Amelia le acarició el cabello en silencio. No sabía qué decir. No había forma de interpretar esas palabras con lógica. Pero tampoco con escepticismo. Había algo en la forma en que Liam lo decía que desarmaba cualquier defensa adulta. Como si esas palabras no le pertenecieran del todo, como si hubieran venido de algún otro lugar, prestadas.

—¿Y qué pasó entonces?

Liam se encogió.

—Quise entrar. Pero alguien me dijo que no. Que todavía no. Que tenía que esperar... que aún no era tiempo. Y entonces me caí. Me caí muy lejos. Y cuando desperté, ya no había nadie.

La garganta de Amelia se cerró. Lo apretó contra su pecho. No era solo miedo lo que sentía. Era una especie de intuición. Como si lo que Liam hubiera vivido no fuera exactamente un sueño. Como si sus palabras pertenecieran a un lugar donde las respuestas aún no estaban listas.

—Fue solo una pesadilla —murmuró, más para convencerse que para convencerlo.

—No fue solo eso —corrigió Liam con un tono calmo, casi resignado—. Fue una memoria que no tenía permiso de volver.
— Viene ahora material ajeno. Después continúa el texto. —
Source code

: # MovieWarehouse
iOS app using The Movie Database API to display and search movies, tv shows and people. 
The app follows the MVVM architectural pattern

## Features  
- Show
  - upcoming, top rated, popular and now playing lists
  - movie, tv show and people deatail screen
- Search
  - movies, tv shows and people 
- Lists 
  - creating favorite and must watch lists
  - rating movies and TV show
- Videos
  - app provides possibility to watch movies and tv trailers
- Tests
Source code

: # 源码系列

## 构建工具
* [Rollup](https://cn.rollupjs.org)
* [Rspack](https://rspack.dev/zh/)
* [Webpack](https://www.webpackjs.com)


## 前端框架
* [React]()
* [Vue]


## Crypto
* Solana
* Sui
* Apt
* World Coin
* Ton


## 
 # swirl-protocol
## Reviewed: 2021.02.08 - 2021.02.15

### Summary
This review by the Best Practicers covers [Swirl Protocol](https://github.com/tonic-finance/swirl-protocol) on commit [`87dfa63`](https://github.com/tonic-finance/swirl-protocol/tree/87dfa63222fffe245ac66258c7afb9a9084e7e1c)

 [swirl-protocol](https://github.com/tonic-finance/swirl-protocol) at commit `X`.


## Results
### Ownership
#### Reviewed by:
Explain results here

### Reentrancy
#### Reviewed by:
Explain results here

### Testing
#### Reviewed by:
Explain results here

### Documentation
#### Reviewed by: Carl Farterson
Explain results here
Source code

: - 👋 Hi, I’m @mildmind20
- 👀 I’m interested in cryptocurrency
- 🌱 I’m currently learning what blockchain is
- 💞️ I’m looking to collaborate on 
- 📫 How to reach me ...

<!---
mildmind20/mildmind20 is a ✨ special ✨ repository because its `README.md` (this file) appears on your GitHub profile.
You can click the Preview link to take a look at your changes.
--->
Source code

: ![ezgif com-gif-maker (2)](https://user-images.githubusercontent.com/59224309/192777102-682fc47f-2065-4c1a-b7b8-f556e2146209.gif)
Amelia lo miró, pero Liam ya tenía los ojos entrecerrados. El calor de la leche, la manta y el abrazo habían comenzado a devolverle el sueño. Pero sus palabras seguían flotando en el aire, como las luces suaves que parpadeaban en las paredes. Palabras que no sabían dónde posarse.

(...)

Volvió a llevarlo a su cama, esta vez quedándose a su lado un buen rato. Observó su respiración acompasarse poco a poco. El rostro de Liam, bajo la tenue luz estelar, volvía a parecerse al de cualquier niño.